Kebanyakan anestesi lokal berada pada bagian dari bentuk ampifilik kationik. Sifat fisikokemikal
ini menyebabkan penyatuan ke dalam membran interfase antara daerah polar dan apolar. Dapat
ditemukan di membran fosfolipid dan juga di kanal protein ion. Beberapa bukti menunjukkan
bahwa blokade kanal Na+dihasilkan dari ikatan antara anestesi lokal terhadap kanal protein.
Aktifitas anestesi lokal juga ditunjukka oleh substansi tidak bebas, menunjukkan tempat ikatan
pada daerah apolar dari kanal protein atau disekitar membran lipid.
Anestesi lokal tidak hanya memblokade influks Na+ pada saraf sensorik tetapi juga pada jaringan
eksitasi lainnya, sehingga obat-obatan ini hanya diberi secara lokal. Depresi dari proses eksitasi
pada jantung dapat menyebabkan aritmia jantung sampai cardiac arrest.
Anestesi lokal diberikan lewat berbagai rute, termasuk infiltrasi jaringan (anestesia infiltrasi) atau
diinjeksikan didekat percabangan saraf yang membawa serabut saraf dari daerah yang akan
dianestesi (anestesia konduksi dari saraf, anestesi spinal secara segmental), atau dengan
mengaplikasikannya pada permukaan kulit atau mukosa (anestesia superfisial).

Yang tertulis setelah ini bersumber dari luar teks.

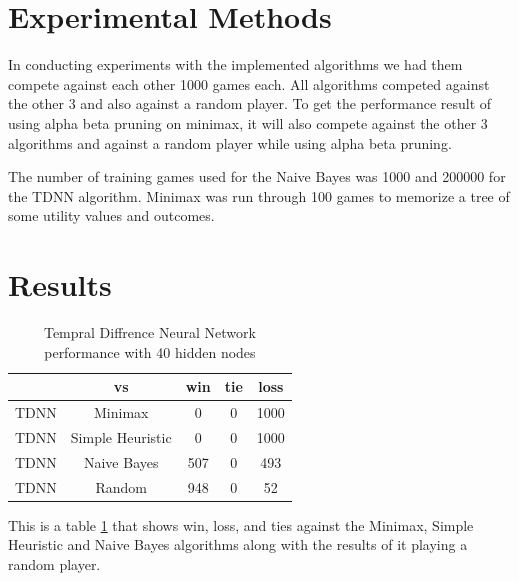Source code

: \documentclass[12pt,letterpaper]{article}
\begin{document}
\section{Experimental Methods}
In conducting experiments with the implemented algorithms we had them compete against each other 1000 games each. All algorithms competed against the other 3 and also against a random player. To get the performance result of using alpha beta pruning on minimax, it will also compete against the other 3 algorithms and against a random player while using alpha beta pruning.

The number of training games used for the Naive Bayes was 1000 and 200000 for the TDNN algorithm. Minimax was run through 100 games to memorize a tree of some utility values and outcomes. 


\clearpage
\newpage

\section{Results}

\begin{table}[h]
\begin{center}
\begin{tabular}{|c||c|c|c|c|}
\hline
& vs & win & tie & loss\\
\hline \hline
TDNN & Minimax & 0 & 0 & 1000\\
\hline 
TDNN & Simple Heuristic & 0 & 0 & 1000\\
\hline 
TDNN & Naive Bayes & 507 & 0 & 493\\
\hline 
TDNN & Random & 948 & 0 & 52\\
\hline 
\end{tabular}
\end{center}
\caption{Tempral Diffrence Neural Network performance with 40 hidden nodes}
\label{TDNNtable}
\end{table}

This is a table \ref{TDNNtable} that shows win, loss, and ties against the Minimax, Simple Heuristic and Naive Bayes algorithms along with the results of it playing a random player.
\end{document}
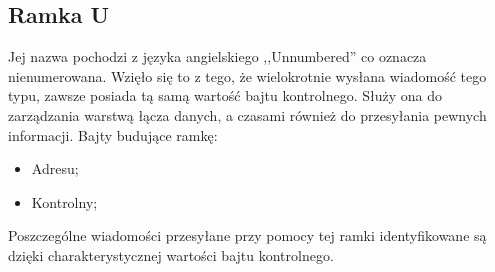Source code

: \subsection{Ramka U}
Jej nazwa pochodzi z języka angielskiego ,,Unnumbered'' co oznacza nienumerowana.
Wzięło się to z tego, że wielokrotnie wysłana wiadomość tego typu, zawsze posiada tą samą wartość bajtu kontrolnego.
Służy ona do zarządzania warstwą łącza danych, a czasami również do przesyłania pewnych informacji.
\newline
Bajty budujące ramkę:
\begin{itemize}
	\item Adresu;
	\item Kontrolny;
\end{itemize}
Poszczególne wiadomości przesyłane przy pomocy tej ramki identyfikowane są dzięki charakterystycznej wartości bajtu kontrolnego.


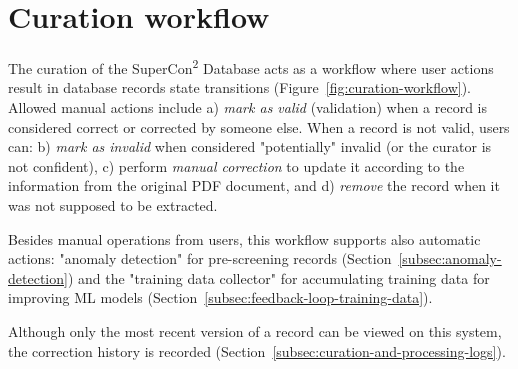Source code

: \documentclass[]{interact}
\theoremstyle{plain} %
\theoremstyle{definition}
\theoremstyle{remark}
\begin{document}

\section{Curation workflow}
\label{sec:curation-workflow}
The curation of the SuperCon\textsuperscript{2} Database acts as a workflow where user actions result in database records state transitions (Figure~\ref{fig:curation-workflow}). 
Allowed manual actions include a) \textit{mark as valid} (validation) when a record is considered correct or corrected by someone else. When a record is not valid, users can: b) \textit{mark as invalid} when considered "potentially" invalid (or the curator is not confident), c) perform \textit{manual correction} to update it according to the information from the original PDF document, and d) \textit{remove} the record when it was not supposed to be extracted.

Besides manual operations from users, this workflow supports also automatic actions: "anomaly detection" for pre-screening records (Section~\ref{subsec:anomaly-detection}) and the "training data collector" for accumulating training data for improving ML models (Section~\ref{subsec:feedback-loop-training-data}). 


Although only the most recent version of a record can be viewed on this system, the correction history is recorded (Section~\ref{subsec:curation-and-processing-logs}). 
\end{document}
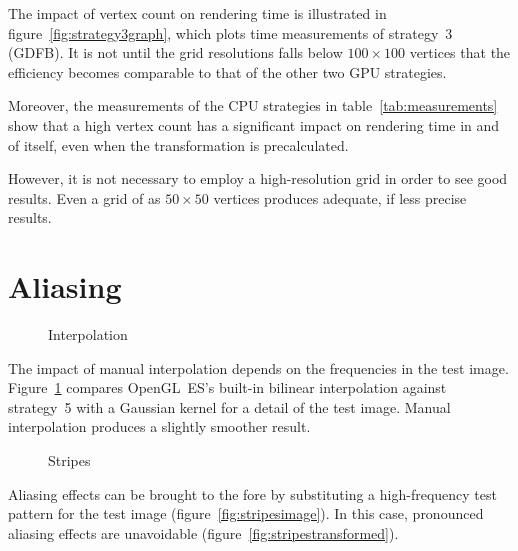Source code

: \documentclass[english,12pt]{ifimaster}
\begin{document}
The impact of vertex count on rendering time is illustrated in
figure~\ref{fig:strategy3graph}, which plots time measurements of
strategy~3 (GDFB). It is not until the grid resolutions falls below
$100 \times 100$ vertices that the efficiency becomes comparable to
that of the other two GPU strategies.

Moreover, the measurements of the CPU strategies in
table~\ref{tab:measurements} show that a high vertex count has a
significant impact on rendering time in and of itself, even when the
transformation is precalculated.

However, it is not necessary to employ a high-resolution grid in order
to see good results. Even a grid of as $50 \times 50$ vertices
produces adequate, if less precise results.

\section{Aliasing}

\begin{figure}
  \centering
  \quad{}

  \caption{Interpolation}
  \label{fig:interpolation}
\end{figure}

The impact of manual interpolation depends on the frequencies in the
test image. Figure~\ref{fig:interpolation} compares OpenGL~ES's built-in
bilinear interpolation against strategy~5 with a Gaussian kernel for a
detail of the test image. Manual interpolation produces a slightly
smoother result.

\begin{figure}[b]
  \centering
  \quad{}

  \caption{Stripes}
  \label{fig:Stripes}
\end{figure}

Aliasing effects can be brought to the fore by substituting a
high-frequency test pattern for the test image
(figure~\ref{fig:stripesimage}). In this case, pronounced aliasing
effects are unavoidable (figure~\ref{fig:stripestransformed}).
\end{document}
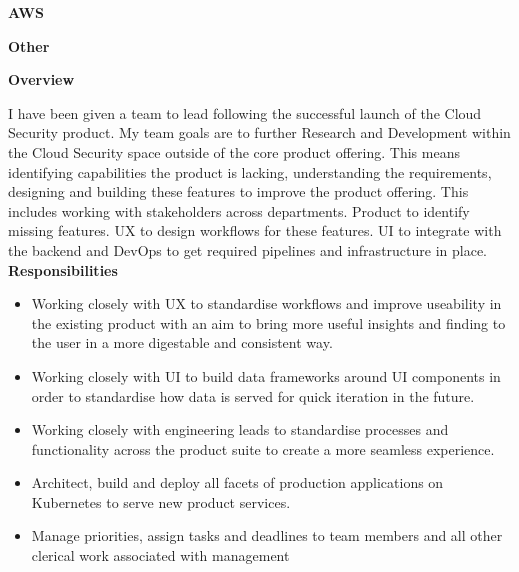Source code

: \documentclass[10pt,a4paper]{altacv}
\begin{document}
\divider 

\textbf{AWS}


\divider

\textbf{Other}


\divider
\textbf{Overview}

I have been given a team to lead following the successful launch of the Cloud Security product. My team goals are to further Research and Development within the Cloud Security space outside of the core product offering. This means identifying capabilities the product is lacking, understanding the requirements, designing and building these features to improve the product offering. This includes working with stakeholders across departments. Product to identify missing features. UX to design workflows for these features. UI to integrate with the backend and DevOps to get required pipelines and infrastructure in place.   
\newline
\newline
\textbf{Responsibilities}
\begin{itemize}
  \item Working closely with UX to standardise workflows and improve useability in the existing product with an aim to bring more useful insights and finding to the user in a more digestable and consistent way.
  \item Working closely with UI to build data frameworks around UI components in order to standardise how data is served for quick iteration in the future. 
  \item Working closely with engineering leads to standardise processes and functionality across the product suite to create a more seamless experience.
  \item Architect, build and deploy all facets of production applications on Kubernetes to serve new product services.
  \item Manage priorities, assign tasks and deadlines to team members and all other clerical work associated with management
\end{itemize}

\newpage

\end{document}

Gambar 14. Mekanisme kerja dan efek samping anestesi lokal15


4. Adjuvan atau Koanalgesik19
Adjuvan berdasarkan WHO berarti obat-obatan yang diberikan untuk menangani efek samping
dari penggunaan opioid atau untuk meningkatkan efek analgetik dari opioid. Misalnya
diberikan obat-obatan pencahar untuk mengatasi konstipasi yang merupakan salah satu efek
samping dari opioid. Obat adjuvan atau koanalgetik merupakan obat yang semula
dikembangkan untuk tujuan selain menghilangkan nyeri tetapi kemudian ditemukan memilki
sifat analgetik atau efek komplementer dalam penatalaksanaan pasien dengan nyeri. Sebagian
dari obat ini sangat efektif dalam mengendalikan nyeri neuropatik yang mungkin tidak
berespon terhadap opioid.
Anti kejang, seperti karbamazepin atau fenitoin (dilantin), telah terbukti efektif untuk mengatasi
nyeri menyayat yang berkaitan dengan kerusakan saraf. Anti kejang ini efektif untuk nyeri
neuropatik karena obat golongan ini menstabilkan membran sel saraf dan menekan respon
akhir di saraf.
Antidepresan trisiklik, seperti amitriptilin atau imipramin, adalah analgetik yang sangat efektif
untuk nyeri neuropatik serta berbagai penyakit lain yang menimbulkan nyeri. Aplikasi-aplikasi
spesifik adalah terapi untuk neuralgia pasca herpes, invasi struktur saraf karena karsinoma,
nyeri pasca bedah, dan artritis reumatoid. Pada pengobatan untuk nyeri, antidepresan trisiklik
tampaknya memiliki efek analgetik yang independen dari aktivitas antidepresan.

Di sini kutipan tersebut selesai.